Il sincretismo che caratterizza l’età ellenistico-romana, porta ad una significativa combinazione delle dottrine ricavate da diversi sistemi e scuole; l’eclettismo che è ampiamente presente nelle tre maggiori scuole postaristoteliche (epicureismo, stoicismo e scetticismo, concordi nel perseguimento della felicità da parte dell’uomo), trova la massima diffusione alla fine del II secolo a.C. Interessante è lo sforzo di conciliare le dottrine delle diverse scuole, rifacendosi anche alle differenze fra Platone ed Aristotele, minimizzando l’opposizione.

Filone di Larissa, abbandonato il principio scettico dell’εποχή, assume una posizione propriamente eclettica, sostenendo che l’uomo, pur non potendo raggiungere un sapere dell’evidenza, può tuttavia arrivare ad un grado di verità bastevole per la fondazione di un’etica.
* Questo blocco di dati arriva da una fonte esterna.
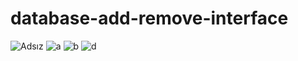 # database-add-remove-interface
![Adsız](https://user-images.githubusercontent.com/100664559/185955530-9f367db3-52d2-439a-8f4a-6dcef7d94bdb.jpg)
![a](https://user-images.githubusercontent.com/100664559/185955586-61e95fbb-85bf-447e-8ef6-cd72698a8898.jpg)
![b](https://user-images.githubusercontent.com/100664559/185955601-df5af13f-a989-4a0f-8520-ea84db19b380.jpg)
![d](https://user-images.githubusercontent.com/100664559/185955616-ff7f3091-69c2-4698-b90d-bd120304acc9.jpg)
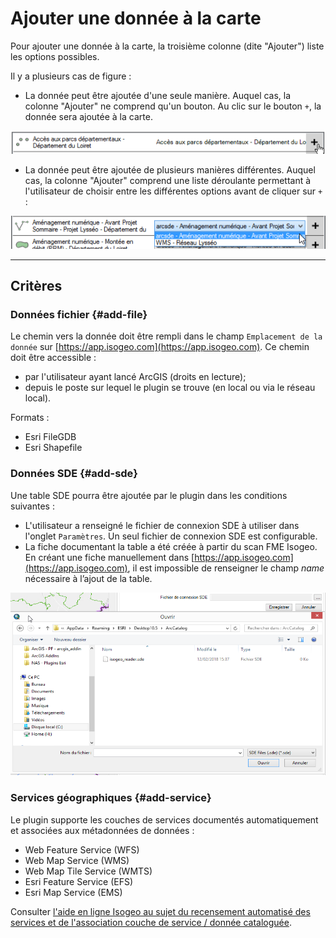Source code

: # Ajouter une donnée à la carte

Pour ajouter une donnée à la carte, la troisième colonne \(dite "Ajouter"\) liste les options possibles.

Il y a plusieurs cas de figure :

* La donnée peut être ajoutée d'une seule manière. Auquel cas, la colonne "Ajouter" ne comprend qu'un bouton. Au clic sur le bouton `+`, la donnée sera ajoutée à la carte.

![](../../assets/plugin_ArcMap_search_results_addOk_one_FR.png "Donnée ajoutable d\&apos;une seule manière")

* La donnée peut être ajoutée de plusieurs manières différentes. Auquel cas, la colonne "Ajouter" comprend une liste déroulante permettant à l'utilisateur de choisir entre les différentes options avant de cliquer sur `+` :

![](../../assets/plugin_ArcMap_search_results_addOk_multi_FR.png "Donnée ajoutable de plusieurs manières")

---

## Critères

### Données fichier {#add-file}

Le chemin vers la donnée doit être rempli dans le champ `Emplacement de la donnée` sur [https://app.isogeo.com](https://app.isogeo.com). Ce chemin doit être accessible :

* par l'utilisateur ayant lancé ArcGIS \(droits en lecture\);
* depuis le poste sur lequel le plugin se trouve \(en local ou via le réseau local\).

Formats :

* Esri FileGDB
* Esri Shapefile

### Données SDE {#add-sde}

Une table SDE pourra être ajoutée par le plugin dans les conditions suivantes :

* L'utilisateur a renseigné le fichier de connexion SDE à utiliser dans l'onglet `Paramètres`. Un seul fichier de connexion SDE est configurable.
* La fiche documentant la table a été créée à partir du scan FME Isogeo. En créant une fiche manuellement dans [https://app.isogeo.com](https://app.isogeo.com), il est impossible de renseigner le champ _name_ nécessaire à l’ajout de la table.

![](../../assets/plugin_ArcMap_settings_SDE_FR.png "Pointer sur le fichier de connexion SDE")

### Services géographiques {#add-service}

Le plugin supporte les couches de services documentés automatiquement et associées aux métadonnées de données :

* Web Feature Service \(WFS\)
* Web Map Service \(WMS\)
* Web Map Tile Service \(WMTS\)
* Esri Feature Service \(EFS\)
* Esri Map Service \(EMS\)

Consulter [l'aide en ligne Isogeo au sujet du recensement automatisé des services et de l'association couche de service / donnée cataloguée](http://help.isogeo.com/fr/features/inventory/md_services/srv_intro.html).

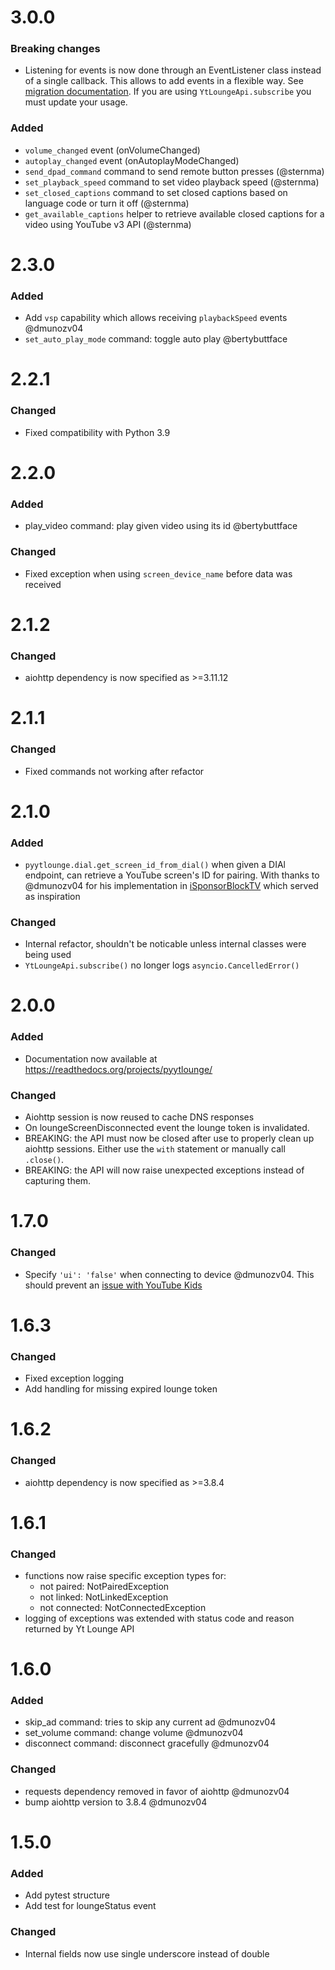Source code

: # 3.0.0

### Breaking changes

- Listening for events is now done through an EventListener class instead of a single callback. This allows to add events in a flexible way.
  See [migration documentation](https://pyytlounge.readthedocs.io/en/v3.0.0/updating.html#migrate-to-event-listener-v3-x-x).
  If you are using `YtLoungeApi.subscribe` you must update your usage.


### Added

- `volume_changed` event (onVolumeChanged)
- `autoplay_changed` event (onAutoplayModeChanged)
- `send_dpad_command` command to send remote button presses (@sternma)
- `set_playback_speed` command to set video playback speed (@sternma)
- `set_closed_captions` command to set closed captions based on language code or turn it off (@sternma)
- `get_available_captions` helper to retrieve available closed captions for a video using YouTube v3 API (@sternma)


# 2.3.0

### Added

- Add `vsp` capability which allows receiving `playbackSpeed` events @dmunozv04
- `set_auto_play_mode` command: toggle auto play @bertybuttface

# 2.2.1

### Changed

- Fixed compatibility with Python 3.9

# 2.2.0

### Added

- play_video command: play given video using its id @bertybuttface

### Changed

- Fixed exception when using `screen_device_name` before data was received

# 2.1.2

### Changed

- aiohttp dependency is now specified as >=3.11.12

# 2.1.1

### Changed

- Fixed commands not working after refactor

# 2.1.0

### Added

- `pyytlounge.dial.get_screen_id_from_dial()` when given a DIAl endpoint, can retrieve a YouTube screen's ID for pairing.
  With thanks to @dmunozv04 for his implementation in [iSponsorBlockTV](https://github.com/dmunozv04/iSponsorBlockTV) which served as inspiration

### Changed

- Internal refactor, shouldn't be noticable unless internal classes were being used
- `YtLoungeApi.subscribe()` no longer logs `asyncio.CancelledError()`

# 2.0.0

### Added

- Documentation now available at https://readthedocs.org/projects/pyytlounge/

### Changed

- Aiohttp session is now reused to cache DNS responses
- On loungeScreenDisconnected event the lounge token is invalidated.
- BREAKING: the API must now be closed after use to properly clean up aiohttp sessions. Either use the `with` statement or manually call `.close()`.
- BREAKING: the API will now raise unexpected exceptions instead of capturing them.

# 1.7.0

### Changed

- Specify `'ui': 'false'` when connecting to device @dmunozv04.
  This should prevent an [issue with YouTube Kids](https://github.com/FabioGNR/pyytlounge/pull/6)

# 1.6.3

### Changed

- Fixed exception logging
- Add handling for missing expired lounge token

# 1.6.2

### Changed

- aiohttp dependency is now specified as >=3.8.4

# 1.6.1

### Changed

- functions now raise specific exception types for:
  - not paired: NotPairedException
  - not linked: NotLinkedException
  - not connected: NotConnectedException
- logging of exceptions was extended with status code and reason returned by Yt Lounge API

# 1.6.0

### Added

- skip_ad command: tries to skip any current ad @dmunozv04
- set_volume command: change volume @dmunozv04
- disconnect command: disconnect gracefully @dmunozv04

### Changed

- requests dependency removed in favor of aiohttp @dmunozv04
- bump aiohttp version to 3.8.4 @dmunozv04

# 1.5.0

### Added

- Add pytest structure
- Add test for loungeStatus event

### Changed

- Internal fields now use single underscore instead of double
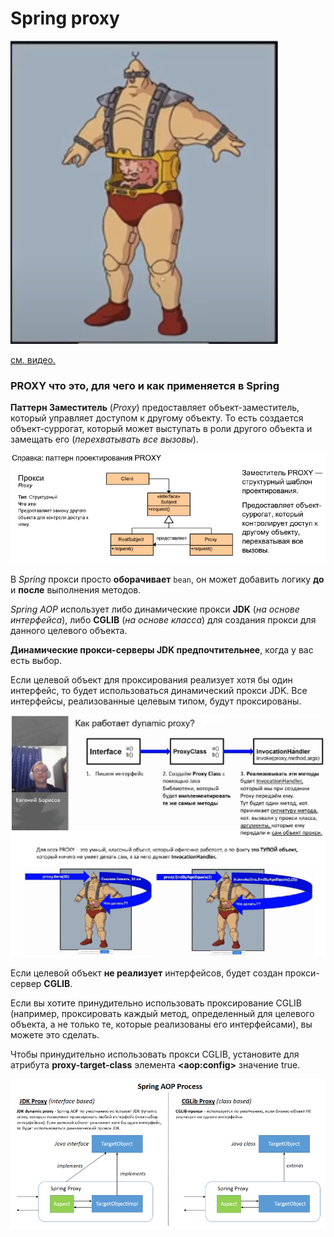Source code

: # Spring proxy

![олицетворение дизайн-патера PROXY](/ITM/ITM06_Spring/otc/Spring_proxy/2025-04-25_15-14-43.png)

[см. видео.](https://youtu.be/DKNDU7OjyJs?t=541)

### PROXY что это, для чего и как применяется в Spring

**Паттерн Заместитель** (_Proxy_) предоставляет объект-заместитель, который управляет 
доступом к другому объекту. То есть создается объект-суррогат, который может 
выступать в роли другого объекта и замещать его (_перехватывать все вызовы_).  

![справка](/ITM/ITM06_Spring/otc/Spring_proxy/2025-04-25_15-26-31.png)

В _Spring_ прокси просто **оборачивает** `bean`, 
он может добавить логику **до** и **после** выполнения методов. 

_Spring AOP_ использует либо динамические прокси **JDK** (_на основе интерфейса_), 
либо **CGLIB** (_на основе класса_) для создания прокси для данного целевого объекта. 

**Динамические прокси-серверы JDK предпочтительнее**, когда у вас есть выбор.

Если целевой объект для проксирования реализует хотя бы один интерфейс, то будет
использоваться динамический прокси JDK. Все интерфейсы, реализованные целевым
типом, будут проксированы.                             

![как работает dynamic proxy](/ITM/ITM06_Spring/otc/Spring_proxy/2025-04-25_15-32-37.png)

Если целевой объект **не реализует** интерфейсов, будет создан прокси-сервер **CGLIB**.

Если вы хотите принудительно использовать проксирование CGLIB 
(например, проксировать каждый метод, определенный для целевого объекта, 
а не только те, которые реализованы его интерфейсами), вы можете это сделать.

Чтобы принудительно использовать прокси CGLIB, установите для атрибута 
**proxy-target-class** элемента **\<aop:config>** значение true.

![Spring AOP - процессор](/ITM/ITM06_Spring/otc/Spring_proxy/2025-04-25_15-38-27.png)

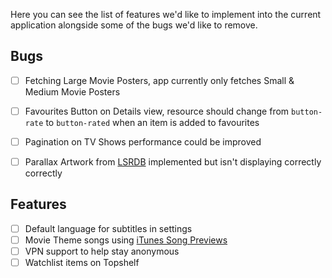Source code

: Here you can see the list of features we'd like to implement into the current application alongside some of the bugs we'd like to remove.

## Bugs

- [ ] Fetching Large Movie Posters, app currently only fetches Small & Medium Movie Posters
- [ ] Favourites Button on Details view, resource should change from `button-rate` to `button-rated` when an item is added to favourites
- [ ] Pagination on TV Shows performance could be improved
- [ ] Parallax Artwork from [LSRDB](https://lsrdb.com/) implemented but isn't displaying correctly correctly


## Features

- [ ] Default language for subtitles in settings
- [ ] Movie Theme songs using [iTunes Song Previews](https://affiliate.itunes.apple.com/resources/documentation/itunes-store-web-service-search-api/)
- [ ] VPN support to help stay anonymous
- [ ] Watchlist items on Topshelf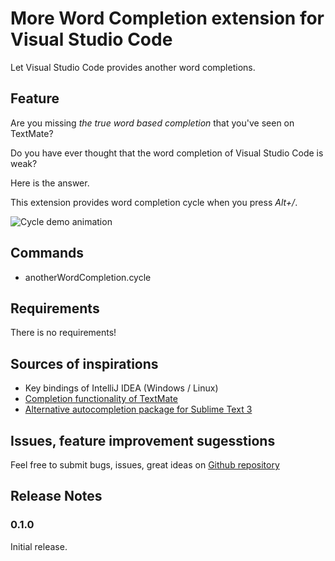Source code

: # More Word Completion extension for Visual Studio Code

Let Visual Studio Code provides another word completions.

## Feature

Are you missing *the true word based completion* that you've seen on TextMate?

Do you have ever thought that the word completion of Visual Studio Code is weak?

Here is the answer.

This extension provides word completion cycle when you press *Alt+/*.

![Cycle demo animation](https://raw.githubusercontent.com/getogrand/another-word-completion/master/images/cycle.gif)

## Commands
- anotherWordCompletion.cycle

## Requirements

There is no requirements!

## Sources of inspirations
- Key bindings of IntelliJ IDEA (Windows / Linux)
- [Completion functionality of TextMate](http://manual.macromates.com/en/working_with_text#completion)
- [Alternative autocompletion package for Sublime Text 3](https://github.com/atombender/sublime_text_alternative_autocompletion)

## Issues, feature improvement sugesstions
Feel free to submit bugs, issues, great ideas on [Github repository](https://github.com/getogrand/another-word-completion/issues)

## Release Notes

### 0.1.0

Initial release.

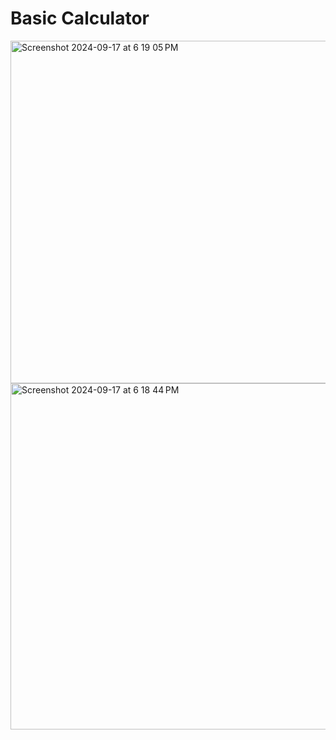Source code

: # Basic Calculator 
<img width="548" alt="Screenshot 2024-09-17 at 6 19 05 PM" src="https://github.com/user-attachments/assets/68231e2e-b68c-43fb-8595-53f5dbdbe902">
<img width="554" alt="Screenshot 2024-09-17 at 6 18 44 PM" src="https://github.com/user-attachments/assets/8ac0d995-89e3-4eab-8791-34f74d3a8020">

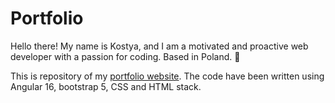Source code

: # Portfolio

Hello there! My name is Kostya, and I am a motivated and proactive web developer
with a passion for coding. Based in Poland. 📍

This is repository of my [portfolio website](https://iashurai.github.io/portfolio/). The code have been written using Angular 16, bootstrap 5, CSS and HTML stack.
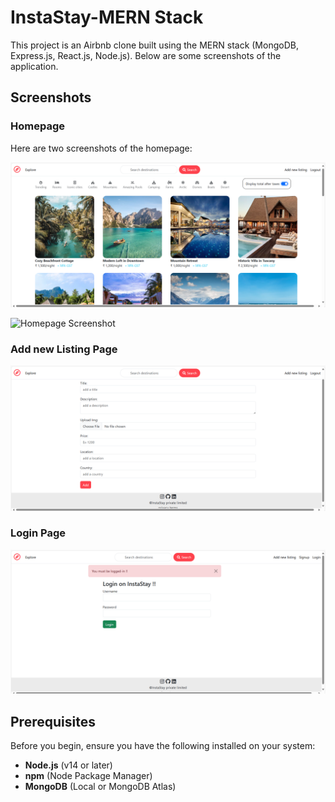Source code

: # InstaStay-MERN Stack

This project is an Airbnb clone built using the MERN stack (MongoDB, Express.js, React.js, Node.js). Below are some screenshots of the application.

## Screenshots

### Homepage

Here are two screenshots of the homepage:

![Homepage Screenshot](screenshots/homepage.png)

![Homepage Screenshot](screenshots/homepage(2).png)

### Add new Listing Page
![Listing Screenshot](screenshots/addnewlisting.png)

### Login Page
![Login Screenshot](screenshots/login.png)

## Prerequisites

Before you begin, ensure you have the following installed on your system:

- **Node.js** (v14 or later)
- **npm** (Node Package Manager)
- **MongoDB** (Local or MongoDB Atlas)
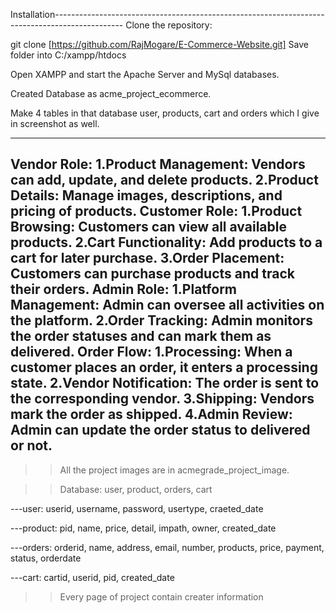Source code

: Installation-----------------------------------------------------------------------------------------------
Clone the repository:

git clone [https://github.com/RajMogare/E-Commerce-Website.git]
Save folder into C:/xampp/htdocs

Open XAMPP and start the Apache Server and MySql databases.

Created Database as acme_project_ecommerce.

Make 4 tables in that database user, products, cart and orders which I give in screenshot as well.

----------------------------------------------------------------------------------------------------------

Vendor Role:
1.Product Management: Vendors can add, update, and delete products.
2.Product Details: Manage images, descriptions, and pricing of products.
Customer Role:
1.Product Browsing: Customers can view all available products.
2.Cart Functionality: Add products to a cart for later purchase.
3.Order Placement: Customers can purchase products and track their orders.
Admin Role:
1.Platform Management: Admin can oversee all activities on the platform.
2.Order Tracking: Admin monitors the order statuses and can mark them as delivered.
Order Flow:
1.Processing: When a customer places an order, it enters a processing state.
2.Vendor Notification: The order is sent to the corresponding vendor.
3.Shipping: Vendors mark the order as shipped.
4.Admin Review: Admin can update the order status to delivered or not.
--------------------------------------------------------------------------------------------------------------
>>All the project images are in acmegrade_project_image.

>>Database: user, product, orders, cart

---user: userid, username, password, usertype, craeted_date

---product: pid, name, price, detail, impath, owner, created_date

---orders: orderid, name, address, email, number, products, price, payment, status, orderdate

---cart: cartid, userid, pid, created_date

>>Every page of project contain creater information
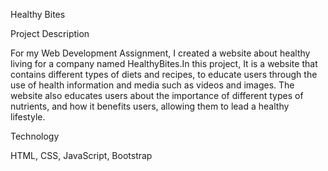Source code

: Healthy Bites

Project Description

For my Web Development Assignment, I created a website about healthy living for a company named HealthyBites.In this project, It is a website that contains different types of diets and recipes, to educate users through the use of health information and media such as videos and images.  The website also educates users about the importance of different types of nutrients, and how it benefits users, allowing them to lead a healthy lifestyle.

Technology

HTML, CSS, JavaScript, Bootstrap
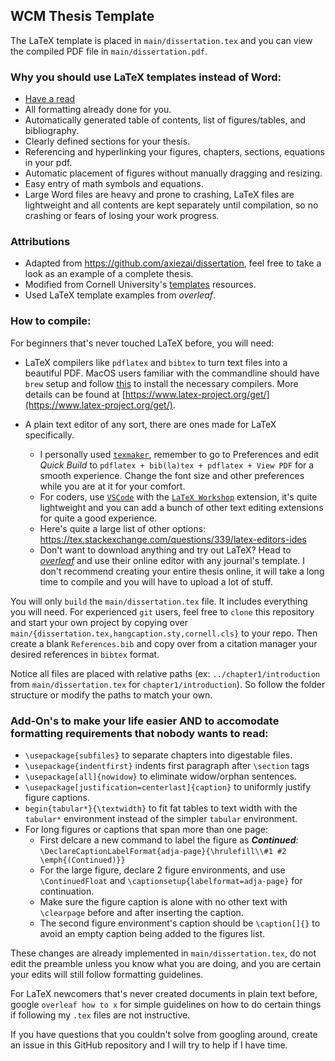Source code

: WCM Thesis Template
---
The LaTeX template is placed in `main/dissertation.tex` and you can view the compiled PDF file in `main/dissertation.pdf`.

### Why you should use LaTeX templates instead of Word:
 - [Have a read](https://axiezai.github.io/thoughts/2022/01/06/why-latex.html)
 - All formatting already done for you.
 - Automatically generated table of contents, list of figures/tables, and bibliography.
 - Clearly defined sections for your thesis.
 - Referencing and hyperlinking your figures, chapters, sections, equations in your pdf.
 - Automatic placement of figures without manually dragging and resizing.
 - Easy entry of math symbols and equations.
 - Large Word files are heavy and prone to crashing, LaTeX files are lightweight and all contents are kept separately until compilation, so no crashing or fears of losing your work progress.

### Attributions
 - Adapted from https://github.com/axiezai/dissertation, feel free to take a look as an example of a complete thesis. 
 - Modified from Cornell University's [templates](https://gradschool.cornell.edu/academic-progress/thesis-dissertation/templates/) resources. 
 - Used LaTeX template examples from <em>overleaf</em>.

### How to compile:
For beginners that's never touched LaTeX before, you will need:

- LaTeX compilers like `pdflatex` and `bibtex` to turn text files into a beautiful PDF. MacOS users familiar with the commandline should have `brew` setup and follow [this](https://formulae.brew.sh/cask/mactex-no-gui) to install the necessary compilers. More details can be found at [https://www.latex-project.org/get/](https://www.latex-project.org/get/).

- A plain text editor of any sort, there are ones made for LaTeX specifically.
    - I personally used [`texmaker`](https://www.xm1math.net/texmaker/), remember to go to Preferences and edit <em>Quick Build</em> to `pdflatex + bib(la)tex + pdflatex + View PDF` for a smooth experience. Change the font size and other preferences while you are at it for your comfort.
    - For coders, use [`VSCode`](https://code.visualstudio.com/) with the [`LaTeX Workshop`](https://marketplace.visualstudio.com/items?itemName=James-Yu.latex-workshop) extension, it's quite lightweight and you can add a bunch of other text editing extensions for quite a good experience.
    - Here's quite a large list of other options: https://tex.stackexchange.com/questions/339/latex-editors-ides
    - Don't want to download anything and try out LaTeX? Head to <em>[overleaf](https://www.overleaf.com/)</em> and use their online editor with any journal's template. I don't recommend creating your entire thesis online, it will take a long time to compile and you will have to upload a lot of stuff.


You will only `build` the `main/dissertation.tex` file. It includes everything you will need. For experienced `git` users, feel free to `clone` this repository and start your own project by copying over `main/{dissertation.tex,hangcaption.sty,cornell.cls}` to your repo. Then create a blank `References.bib` and copy over from a citation manager your desired references in `bibtex` format.

Notice all files are placed with relative paths (ex: `../chapter1/introduction` from `main/dissertation.tex` for `chapter1/introduction`). So follow the folder structure or modify the paths to match your own.


### Add-On's to make your life easier AND to accomodate formatting requirements that nobody wants to read:
 - `\usepackage{subfiles}` to separate chapters into digestable files.
 - `\usepackage{indentfirst}` indents first paragraph after `\section` tags
 - `\usepackage[all]{nowidow}` to eliminate widow/orphan sentences.
 - `\usepackage[justification=centerlast]{caption}` to uniformly justify figure captions.
 - `begin{tabular*}{\textwidth}` to fit fat tables to text width with the `tabular*` environment instead of the simpler `tabular` environment.
 - For long figures or captions that span more than one page:
    - First delcare a new command to label the figure as ***Continued***: `\DeclareCaptionLabelFormat{adja-page}{\hrulefill\\#1 #2 \emph{(Continued)}}`
    - For the large figure, declare 2 figure environments, and use `\ContinuedFloat` and `\captionsetup{labelformat=adja-page}` for continuation. 
    - Make sure the figure caption is alone with no other text with `\clearpage` before and after inserting the caption.
    - The second figure environment's caption should be `\caption[]{}` to avoid an empty caption being added to the figures list.

These changes are already implemented in `main/dissertation.tex`, do not edit the preamble unless you know what you are doing, and you are certain your edits will still follow formatting guidelines.

For LaTeX newcomers that's never created documents in plain text before, google `overleaf how to x` for simple guidelines on how to do certain things if following my `.tex` files are not instructive.

If you have questions that you couldn't solve from googling around, create an issue in this GitHub repository and I will try to help if I have time.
Panezio di Rodi e Posidonio di Apamea, modificando il rigorismo etico dello stoicismo, assume il principio del “conveniente” come guida di ogni atteggiamento morale. Cicerone stesso a Roma diventa l’interprete di questi orientamenti, vedendo nel consenso universale delle genti il criterio primo di verità, rifiutando tesi meccanicistiche ed irrazionalistiche, elaborando una visione ordinata, all’interno della quale si colloca puntualmente anche il divino, sottolineando la costituzione eminentemente razionale del cosmo. La retorica entra a questo punto nel discorso filosofico, riuscendo ad imporre tale concezione, non in maniera dogmatica, bensì dialettica e attraverso gli strumenti della persuasione e della discussione.

Cicerone riesce poi a dare ampiamente voce al pensiero eclettico, caratterizzato dalla morale del contegno e del decoro, dalla figura del saggio intento alla cura della propria anima, da un nucleo di unitarietà cosmica.